### [WHAT YOU SHOULD DO]
Your answer should consist of the lines in the data below that contain "LeetCode".

### [EXERCISE MATERIALS]
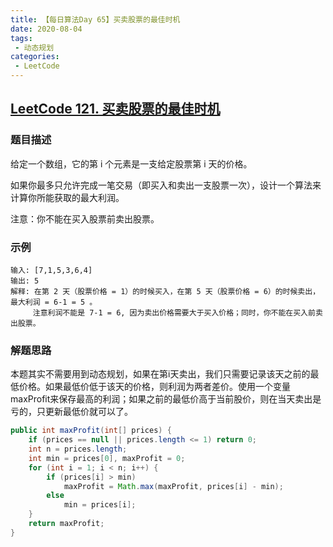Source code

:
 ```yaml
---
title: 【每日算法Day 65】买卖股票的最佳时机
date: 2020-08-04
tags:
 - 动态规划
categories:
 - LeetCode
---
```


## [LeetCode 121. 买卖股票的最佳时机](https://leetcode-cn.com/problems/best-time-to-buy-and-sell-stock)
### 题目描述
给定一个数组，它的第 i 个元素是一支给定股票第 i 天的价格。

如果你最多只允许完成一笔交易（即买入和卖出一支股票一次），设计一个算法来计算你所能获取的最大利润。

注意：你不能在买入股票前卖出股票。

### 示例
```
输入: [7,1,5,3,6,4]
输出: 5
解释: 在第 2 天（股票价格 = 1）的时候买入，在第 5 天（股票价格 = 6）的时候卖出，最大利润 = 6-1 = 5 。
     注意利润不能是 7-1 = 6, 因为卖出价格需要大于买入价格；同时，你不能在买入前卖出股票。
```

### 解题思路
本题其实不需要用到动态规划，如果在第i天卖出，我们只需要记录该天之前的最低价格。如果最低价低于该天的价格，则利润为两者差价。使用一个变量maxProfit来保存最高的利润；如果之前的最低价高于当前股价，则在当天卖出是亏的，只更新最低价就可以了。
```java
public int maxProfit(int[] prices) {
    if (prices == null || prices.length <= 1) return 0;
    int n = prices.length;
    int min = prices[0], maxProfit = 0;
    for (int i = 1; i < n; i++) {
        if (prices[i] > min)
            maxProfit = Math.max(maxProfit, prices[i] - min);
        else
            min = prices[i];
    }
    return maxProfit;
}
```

...

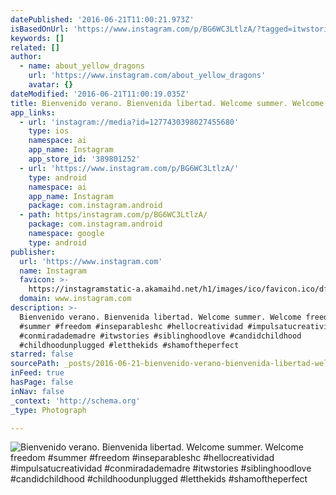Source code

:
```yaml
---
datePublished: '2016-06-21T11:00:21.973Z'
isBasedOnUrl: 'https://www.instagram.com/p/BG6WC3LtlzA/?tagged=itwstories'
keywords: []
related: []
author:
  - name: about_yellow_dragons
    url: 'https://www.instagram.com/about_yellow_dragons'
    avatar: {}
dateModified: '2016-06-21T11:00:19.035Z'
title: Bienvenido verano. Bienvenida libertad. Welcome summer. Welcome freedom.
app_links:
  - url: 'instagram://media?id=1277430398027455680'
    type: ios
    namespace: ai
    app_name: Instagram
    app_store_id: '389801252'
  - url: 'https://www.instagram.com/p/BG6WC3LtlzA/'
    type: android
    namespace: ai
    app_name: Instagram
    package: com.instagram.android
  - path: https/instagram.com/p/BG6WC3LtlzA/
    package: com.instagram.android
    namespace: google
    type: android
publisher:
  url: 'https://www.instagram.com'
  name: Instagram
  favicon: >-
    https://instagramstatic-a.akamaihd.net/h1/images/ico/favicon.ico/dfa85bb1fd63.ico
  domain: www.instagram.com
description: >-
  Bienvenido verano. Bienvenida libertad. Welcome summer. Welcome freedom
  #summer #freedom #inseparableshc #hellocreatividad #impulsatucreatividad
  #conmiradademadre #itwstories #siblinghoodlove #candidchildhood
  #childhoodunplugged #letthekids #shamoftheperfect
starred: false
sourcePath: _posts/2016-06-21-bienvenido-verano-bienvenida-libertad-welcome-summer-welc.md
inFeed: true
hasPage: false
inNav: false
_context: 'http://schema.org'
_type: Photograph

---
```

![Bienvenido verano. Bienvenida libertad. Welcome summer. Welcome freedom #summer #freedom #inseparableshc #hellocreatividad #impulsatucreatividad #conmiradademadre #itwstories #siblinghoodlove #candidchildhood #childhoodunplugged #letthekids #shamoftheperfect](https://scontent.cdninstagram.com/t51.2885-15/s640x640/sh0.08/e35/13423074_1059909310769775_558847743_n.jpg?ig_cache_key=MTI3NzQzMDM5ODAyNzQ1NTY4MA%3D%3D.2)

---

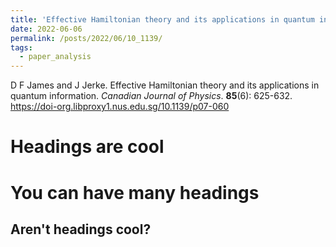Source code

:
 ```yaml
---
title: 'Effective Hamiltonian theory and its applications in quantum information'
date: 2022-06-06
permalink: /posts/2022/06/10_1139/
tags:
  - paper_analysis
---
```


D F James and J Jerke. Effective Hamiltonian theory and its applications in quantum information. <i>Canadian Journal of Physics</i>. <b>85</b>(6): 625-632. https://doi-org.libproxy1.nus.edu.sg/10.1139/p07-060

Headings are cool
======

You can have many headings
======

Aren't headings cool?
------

### [SOLVED EXERCISE]
 - LeetCode
## [LeetCode 121. 买卖股票的最佳时机](https://leetcode-cn.com/problems/best-time-to-buy-and-sell-stock)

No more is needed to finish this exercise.